START Records for the exercise
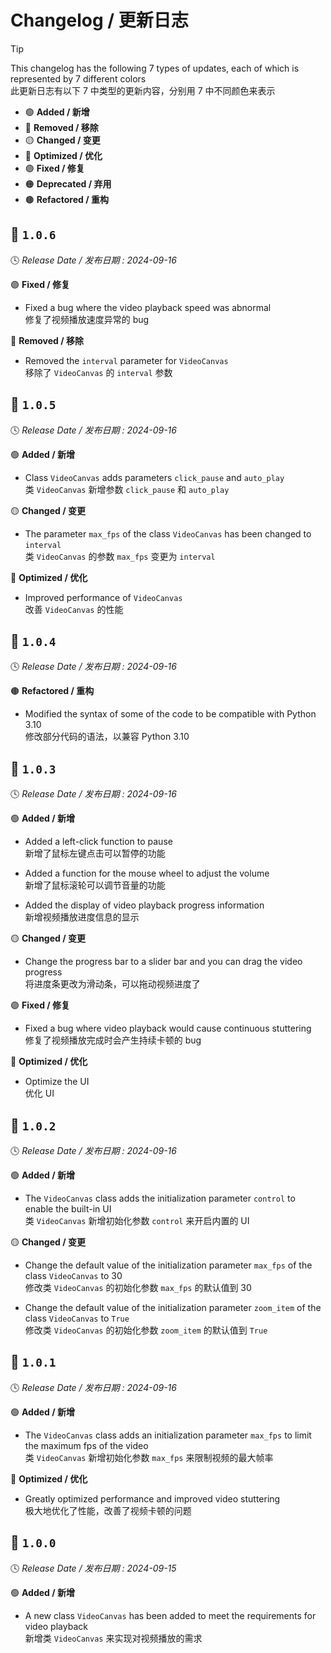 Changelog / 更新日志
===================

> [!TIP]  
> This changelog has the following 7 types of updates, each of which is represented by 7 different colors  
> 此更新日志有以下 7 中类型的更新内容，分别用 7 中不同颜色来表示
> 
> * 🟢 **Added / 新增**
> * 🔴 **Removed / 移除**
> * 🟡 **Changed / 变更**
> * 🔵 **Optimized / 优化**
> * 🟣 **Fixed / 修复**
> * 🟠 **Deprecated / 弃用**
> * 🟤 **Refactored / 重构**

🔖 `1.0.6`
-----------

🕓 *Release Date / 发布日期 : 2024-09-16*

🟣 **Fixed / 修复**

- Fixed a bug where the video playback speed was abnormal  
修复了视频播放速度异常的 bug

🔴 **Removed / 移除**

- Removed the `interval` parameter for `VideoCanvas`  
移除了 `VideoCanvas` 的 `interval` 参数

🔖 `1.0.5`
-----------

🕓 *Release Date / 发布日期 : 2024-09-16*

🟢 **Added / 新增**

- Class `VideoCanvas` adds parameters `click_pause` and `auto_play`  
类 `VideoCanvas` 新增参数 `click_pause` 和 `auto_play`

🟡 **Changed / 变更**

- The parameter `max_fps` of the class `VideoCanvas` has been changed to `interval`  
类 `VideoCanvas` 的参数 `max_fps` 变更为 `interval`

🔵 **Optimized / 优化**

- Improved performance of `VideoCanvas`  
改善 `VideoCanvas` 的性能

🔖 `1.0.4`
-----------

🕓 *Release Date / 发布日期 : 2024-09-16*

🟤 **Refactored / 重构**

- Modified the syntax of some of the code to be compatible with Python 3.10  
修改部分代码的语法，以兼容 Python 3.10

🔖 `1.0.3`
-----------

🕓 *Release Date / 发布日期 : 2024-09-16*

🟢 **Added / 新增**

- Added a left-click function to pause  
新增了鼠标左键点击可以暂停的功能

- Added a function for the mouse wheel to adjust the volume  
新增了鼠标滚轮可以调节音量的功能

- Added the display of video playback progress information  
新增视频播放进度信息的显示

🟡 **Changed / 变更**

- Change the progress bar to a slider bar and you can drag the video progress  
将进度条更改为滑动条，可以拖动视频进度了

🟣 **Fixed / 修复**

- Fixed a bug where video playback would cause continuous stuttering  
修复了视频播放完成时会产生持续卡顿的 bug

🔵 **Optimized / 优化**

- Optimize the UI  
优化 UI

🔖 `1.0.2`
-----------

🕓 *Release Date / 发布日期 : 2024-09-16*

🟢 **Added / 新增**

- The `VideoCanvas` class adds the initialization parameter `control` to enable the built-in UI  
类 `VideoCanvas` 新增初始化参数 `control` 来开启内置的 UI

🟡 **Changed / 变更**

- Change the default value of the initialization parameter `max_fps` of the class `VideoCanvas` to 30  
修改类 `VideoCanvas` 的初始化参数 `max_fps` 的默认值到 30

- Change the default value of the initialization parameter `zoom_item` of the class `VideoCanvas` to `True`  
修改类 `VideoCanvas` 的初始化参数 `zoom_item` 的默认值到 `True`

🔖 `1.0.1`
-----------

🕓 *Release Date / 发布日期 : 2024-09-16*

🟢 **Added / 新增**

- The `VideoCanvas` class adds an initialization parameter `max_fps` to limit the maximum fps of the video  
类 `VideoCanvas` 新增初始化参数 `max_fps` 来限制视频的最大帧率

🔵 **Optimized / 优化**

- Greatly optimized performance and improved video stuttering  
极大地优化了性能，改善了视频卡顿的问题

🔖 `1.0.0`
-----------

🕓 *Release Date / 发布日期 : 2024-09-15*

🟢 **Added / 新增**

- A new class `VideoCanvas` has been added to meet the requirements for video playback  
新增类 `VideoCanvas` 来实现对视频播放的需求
END Records for the exercise
START Records for the exercise
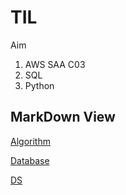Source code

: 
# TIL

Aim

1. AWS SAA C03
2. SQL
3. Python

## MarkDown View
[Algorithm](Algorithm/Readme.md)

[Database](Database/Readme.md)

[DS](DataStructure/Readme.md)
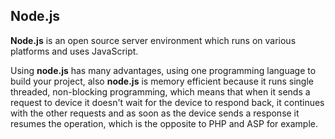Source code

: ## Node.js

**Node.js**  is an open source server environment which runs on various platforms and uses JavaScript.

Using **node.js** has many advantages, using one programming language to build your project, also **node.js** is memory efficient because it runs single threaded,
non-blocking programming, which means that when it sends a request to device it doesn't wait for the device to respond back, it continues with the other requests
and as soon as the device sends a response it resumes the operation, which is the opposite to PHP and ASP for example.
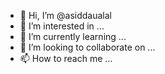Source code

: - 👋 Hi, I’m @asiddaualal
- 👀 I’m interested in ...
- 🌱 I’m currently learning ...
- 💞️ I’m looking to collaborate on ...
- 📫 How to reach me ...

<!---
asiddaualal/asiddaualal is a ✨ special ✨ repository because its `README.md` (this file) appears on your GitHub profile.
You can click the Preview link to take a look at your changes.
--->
END Records for the exercise
START Records for the exercise
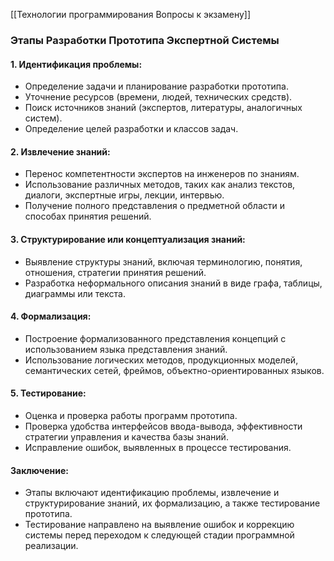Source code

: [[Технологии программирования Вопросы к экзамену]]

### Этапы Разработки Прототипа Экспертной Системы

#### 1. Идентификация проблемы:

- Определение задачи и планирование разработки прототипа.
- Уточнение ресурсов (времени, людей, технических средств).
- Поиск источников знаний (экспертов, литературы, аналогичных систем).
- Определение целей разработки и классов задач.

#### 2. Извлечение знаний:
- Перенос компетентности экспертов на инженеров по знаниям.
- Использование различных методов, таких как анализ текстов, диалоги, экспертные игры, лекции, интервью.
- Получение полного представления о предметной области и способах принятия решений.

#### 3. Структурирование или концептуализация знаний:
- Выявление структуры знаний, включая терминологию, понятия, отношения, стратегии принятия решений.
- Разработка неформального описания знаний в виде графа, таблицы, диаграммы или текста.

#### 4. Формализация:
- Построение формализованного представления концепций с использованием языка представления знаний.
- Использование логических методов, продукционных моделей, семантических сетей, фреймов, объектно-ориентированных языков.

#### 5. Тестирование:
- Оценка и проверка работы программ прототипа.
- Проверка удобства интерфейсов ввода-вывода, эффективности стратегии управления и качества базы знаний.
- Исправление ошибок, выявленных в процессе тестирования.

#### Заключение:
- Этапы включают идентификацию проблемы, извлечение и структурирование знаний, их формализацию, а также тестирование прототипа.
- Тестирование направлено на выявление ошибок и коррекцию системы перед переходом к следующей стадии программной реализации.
END Records for the exercise
» **Task objective**
When copying from the data above, print only the lines from the line containing "Changelog / 更新日志" to the line containing "- Fixed a bug where the", exactly, and leave the pictures out.

» **Solution to the exercise**
 Changelog / 更新日志
===================

> [!TIP]  
> This changelog has the following 7 types of updates, each of which is represented by 7 different colors  
> 此更新日志有以下 7 中类型的更新内容，分别用 7 中不同颜色来表示
> 
> * 🟢 **Added / 新增**
> * 🔴 **Removed / 移除**
> * 🟡 **Changed / 变更**
> * 🔵 **Optimized / 优化**
> * 🟣 **Fixed / 修复**
> * 🟠 **Deprecated / 弃用**
> * 🟤 **Refactored / 重构**

🔖 `1.0.6`
-----------

🕓 *Release Date / 发布日期 : 2024-09-16*

🟣 **Fixed / 修复**

- Fixed a bug where the video playback speed was abnormal  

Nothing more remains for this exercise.